▸ What is being asked
In the entries below, the word "Continuar" appears on some lines. Copy each of those lines.

[Source texts of formatted documents]

---*---

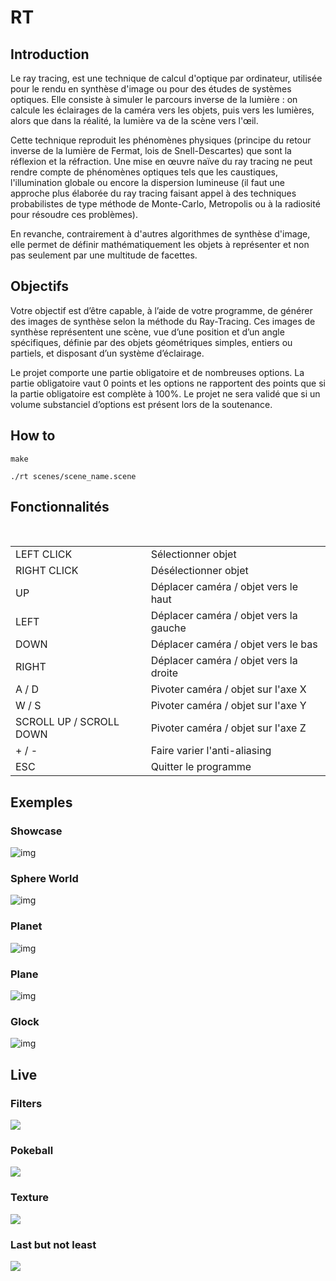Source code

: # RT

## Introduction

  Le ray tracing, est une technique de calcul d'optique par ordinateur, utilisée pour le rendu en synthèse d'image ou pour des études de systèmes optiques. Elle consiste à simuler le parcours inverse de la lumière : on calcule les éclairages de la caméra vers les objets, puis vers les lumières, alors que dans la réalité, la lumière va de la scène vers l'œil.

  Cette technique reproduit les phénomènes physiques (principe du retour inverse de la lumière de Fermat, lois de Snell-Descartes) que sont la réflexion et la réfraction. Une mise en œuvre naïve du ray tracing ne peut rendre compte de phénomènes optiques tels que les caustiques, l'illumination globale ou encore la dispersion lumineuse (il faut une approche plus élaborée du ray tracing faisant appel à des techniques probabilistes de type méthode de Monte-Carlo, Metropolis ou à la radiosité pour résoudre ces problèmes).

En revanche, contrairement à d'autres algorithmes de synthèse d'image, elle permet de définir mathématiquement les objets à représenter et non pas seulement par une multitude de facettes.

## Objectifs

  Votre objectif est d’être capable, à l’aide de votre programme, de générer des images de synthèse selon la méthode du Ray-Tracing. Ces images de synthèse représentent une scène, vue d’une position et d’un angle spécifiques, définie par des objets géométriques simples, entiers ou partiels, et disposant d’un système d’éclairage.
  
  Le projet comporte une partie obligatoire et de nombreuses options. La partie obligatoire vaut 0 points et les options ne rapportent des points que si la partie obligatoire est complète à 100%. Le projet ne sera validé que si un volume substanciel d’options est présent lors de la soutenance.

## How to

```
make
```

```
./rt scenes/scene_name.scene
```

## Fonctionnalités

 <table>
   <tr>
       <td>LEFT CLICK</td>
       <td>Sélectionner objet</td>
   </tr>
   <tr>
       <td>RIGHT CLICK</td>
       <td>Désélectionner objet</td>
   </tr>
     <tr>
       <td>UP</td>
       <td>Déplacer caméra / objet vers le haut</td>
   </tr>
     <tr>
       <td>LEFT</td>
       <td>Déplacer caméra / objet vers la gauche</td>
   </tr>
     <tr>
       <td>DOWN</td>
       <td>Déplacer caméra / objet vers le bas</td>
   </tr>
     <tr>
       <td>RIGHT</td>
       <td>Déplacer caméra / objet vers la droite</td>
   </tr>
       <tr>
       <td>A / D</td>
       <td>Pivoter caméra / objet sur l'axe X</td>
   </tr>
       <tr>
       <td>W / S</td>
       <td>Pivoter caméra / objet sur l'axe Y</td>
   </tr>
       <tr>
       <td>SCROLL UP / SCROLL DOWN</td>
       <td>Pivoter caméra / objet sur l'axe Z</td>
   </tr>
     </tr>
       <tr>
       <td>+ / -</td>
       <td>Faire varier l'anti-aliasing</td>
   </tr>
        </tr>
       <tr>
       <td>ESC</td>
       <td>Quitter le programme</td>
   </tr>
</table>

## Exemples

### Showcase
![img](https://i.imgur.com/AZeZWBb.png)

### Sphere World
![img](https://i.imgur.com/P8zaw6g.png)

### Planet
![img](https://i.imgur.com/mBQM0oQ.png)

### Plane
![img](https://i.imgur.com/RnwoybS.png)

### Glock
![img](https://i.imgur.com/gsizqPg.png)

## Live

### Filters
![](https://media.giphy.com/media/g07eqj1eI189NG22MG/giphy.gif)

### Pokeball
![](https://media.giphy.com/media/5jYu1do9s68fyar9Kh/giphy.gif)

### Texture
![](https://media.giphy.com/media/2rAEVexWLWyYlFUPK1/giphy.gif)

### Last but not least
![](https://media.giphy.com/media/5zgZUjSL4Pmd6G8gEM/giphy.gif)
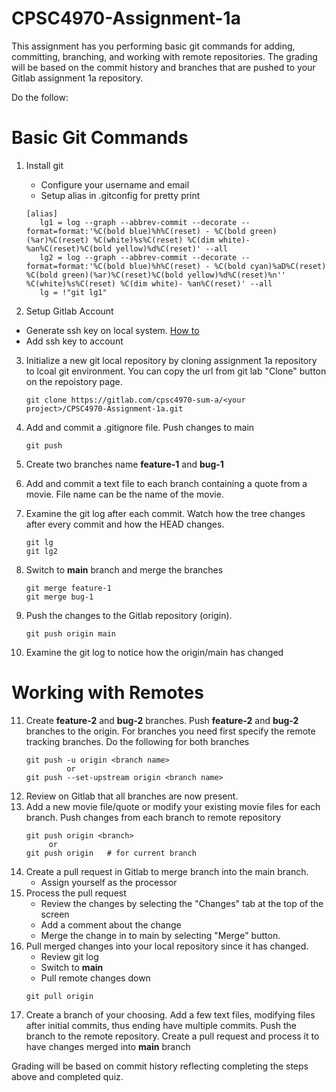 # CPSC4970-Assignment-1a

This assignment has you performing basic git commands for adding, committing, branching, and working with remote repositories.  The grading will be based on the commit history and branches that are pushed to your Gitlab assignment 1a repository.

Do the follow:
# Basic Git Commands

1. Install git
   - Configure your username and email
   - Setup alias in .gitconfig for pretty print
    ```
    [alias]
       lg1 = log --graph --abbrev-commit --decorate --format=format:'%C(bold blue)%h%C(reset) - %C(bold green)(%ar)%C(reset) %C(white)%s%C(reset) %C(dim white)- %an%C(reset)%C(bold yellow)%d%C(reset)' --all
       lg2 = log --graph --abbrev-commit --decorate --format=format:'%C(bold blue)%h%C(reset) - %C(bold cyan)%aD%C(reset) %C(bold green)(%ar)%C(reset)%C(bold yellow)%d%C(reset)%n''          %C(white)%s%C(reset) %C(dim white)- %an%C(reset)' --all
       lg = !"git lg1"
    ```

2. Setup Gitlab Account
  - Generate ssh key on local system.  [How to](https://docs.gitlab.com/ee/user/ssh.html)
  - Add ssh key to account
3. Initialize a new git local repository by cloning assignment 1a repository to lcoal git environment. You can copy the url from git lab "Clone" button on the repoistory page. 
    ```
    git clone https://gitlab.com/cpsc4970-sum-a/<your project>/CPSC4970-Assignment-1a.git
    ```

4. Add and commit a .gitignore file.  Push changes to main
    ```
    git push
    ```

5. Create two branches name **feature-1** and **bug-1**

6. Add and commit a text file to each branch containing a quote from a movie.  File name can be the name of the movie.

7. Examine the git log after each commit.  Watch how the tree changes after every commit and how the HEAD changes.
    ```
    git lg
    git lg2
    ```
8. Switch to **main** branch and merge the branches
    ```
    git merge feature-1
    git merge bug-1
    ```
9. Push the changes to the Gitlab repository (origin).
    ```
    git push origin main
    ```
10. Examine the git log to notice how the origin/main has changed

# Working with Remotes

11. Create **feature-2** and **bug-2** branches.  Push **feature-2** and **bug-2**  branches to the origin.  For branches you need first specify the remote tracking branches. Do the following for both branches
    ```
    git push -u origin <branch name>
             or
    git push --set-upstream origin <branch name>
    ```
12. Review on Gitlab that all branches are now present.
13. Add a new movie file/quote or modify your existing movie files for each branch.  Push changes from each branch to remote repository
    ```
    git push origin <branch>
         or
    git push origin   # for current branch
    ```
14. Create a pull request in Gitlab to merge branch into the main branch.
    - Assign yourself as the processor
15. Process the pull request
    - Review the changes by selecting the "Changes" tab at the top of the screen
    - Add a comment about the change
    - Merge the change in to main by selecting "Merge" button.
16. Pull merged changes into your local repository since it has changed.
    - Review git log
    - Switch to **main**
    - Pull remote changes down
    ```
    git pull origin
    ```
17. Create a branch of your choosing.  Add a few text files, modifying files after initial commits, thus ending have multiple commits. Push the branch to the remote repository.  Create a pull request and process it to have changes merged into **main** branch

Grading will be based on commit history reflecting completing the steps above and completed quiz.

---*---

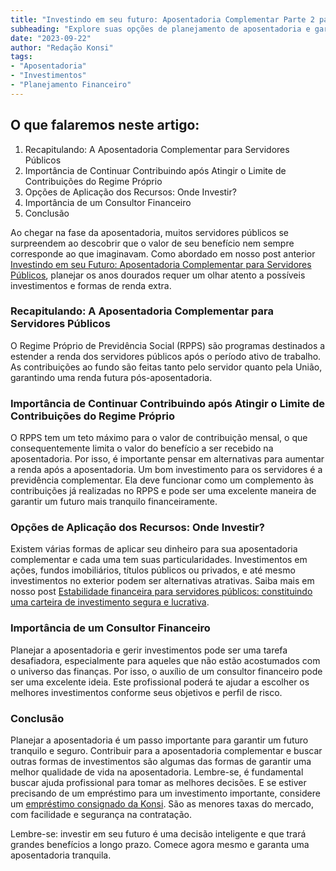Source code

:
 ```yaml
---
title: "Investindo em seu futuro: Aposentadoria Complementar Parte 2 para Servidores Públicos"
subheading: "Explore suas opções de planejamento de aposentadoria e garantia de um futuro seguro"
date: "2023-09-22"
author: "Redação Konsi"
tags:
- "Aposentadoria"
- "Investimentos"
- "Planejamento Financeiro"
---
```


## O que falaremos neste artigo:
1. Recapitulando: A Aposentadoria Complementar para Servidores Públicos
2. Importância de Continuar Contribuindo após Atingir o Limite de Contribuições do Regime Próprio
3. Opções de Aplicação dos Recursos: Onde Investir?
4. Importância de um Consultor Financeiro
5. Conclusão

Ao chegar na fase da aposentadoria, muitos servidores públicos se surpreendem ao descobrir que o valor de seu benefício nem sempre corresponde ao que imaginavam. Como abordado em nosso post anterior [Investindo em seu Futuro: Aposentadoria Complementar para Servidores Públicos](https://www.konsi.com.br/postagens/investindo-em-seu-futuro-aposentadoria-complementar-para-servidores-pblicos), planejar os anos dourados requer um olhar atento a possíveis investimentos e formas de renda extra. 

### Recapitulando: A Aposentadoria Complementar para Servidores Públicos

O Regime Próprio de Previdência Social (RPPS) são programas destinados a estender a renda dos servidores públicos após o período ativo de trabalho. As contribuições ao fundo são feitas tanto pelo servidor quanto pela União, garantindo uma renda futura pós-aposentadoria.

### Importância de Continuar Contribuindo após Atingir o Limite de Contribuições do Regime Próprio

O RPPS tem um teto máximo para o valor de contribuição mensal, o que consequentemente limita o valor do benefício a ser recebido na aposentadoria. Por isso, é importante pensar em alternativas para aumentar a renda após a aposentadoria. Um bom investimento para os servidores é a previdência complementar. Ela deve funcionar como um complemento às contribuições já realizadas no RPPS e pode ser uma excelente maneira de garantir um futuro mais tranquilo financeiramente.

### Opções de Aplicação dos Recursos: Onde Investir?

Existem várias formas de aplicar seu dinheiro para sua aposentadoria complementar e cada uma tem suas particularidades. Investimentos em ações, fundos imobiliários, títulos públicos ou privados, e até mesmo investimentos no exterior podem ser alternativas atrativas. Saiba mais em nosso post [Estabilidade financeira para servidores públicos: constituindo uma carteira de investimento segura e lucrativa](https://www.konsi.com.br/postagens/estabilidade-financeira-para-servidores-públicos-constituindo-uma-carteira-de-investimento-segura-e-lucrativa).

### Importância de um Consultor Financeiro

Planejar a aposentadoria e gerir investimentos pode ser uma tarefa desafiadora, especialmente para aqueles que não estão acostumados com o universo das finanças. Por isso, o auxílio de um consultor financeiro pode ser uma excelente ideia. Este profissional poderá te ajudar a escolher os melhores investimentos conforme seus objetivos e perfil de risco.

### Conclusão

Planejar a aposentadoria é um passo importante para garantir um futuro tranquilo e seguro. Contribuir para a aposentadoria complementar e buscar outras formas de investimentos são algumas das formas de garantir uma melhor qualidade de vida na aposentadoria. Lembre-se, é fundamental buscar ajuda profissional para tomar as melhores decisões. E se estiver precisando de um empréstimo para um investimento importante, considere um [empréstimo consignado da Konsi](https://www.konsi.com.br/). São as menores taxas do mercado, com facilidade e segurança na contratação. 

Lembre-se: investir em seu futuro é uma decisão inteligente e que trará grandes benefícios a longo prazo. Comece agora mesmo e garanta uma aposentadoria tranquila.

---*---

▸ Answer below
2. Importância de Continuar Contribuindo após Atingir o Limite de Contribuições do Regime Próprio
### Importância de Continuar Contribuindo após Atingir o Limite de Contribuições do Regime Próprio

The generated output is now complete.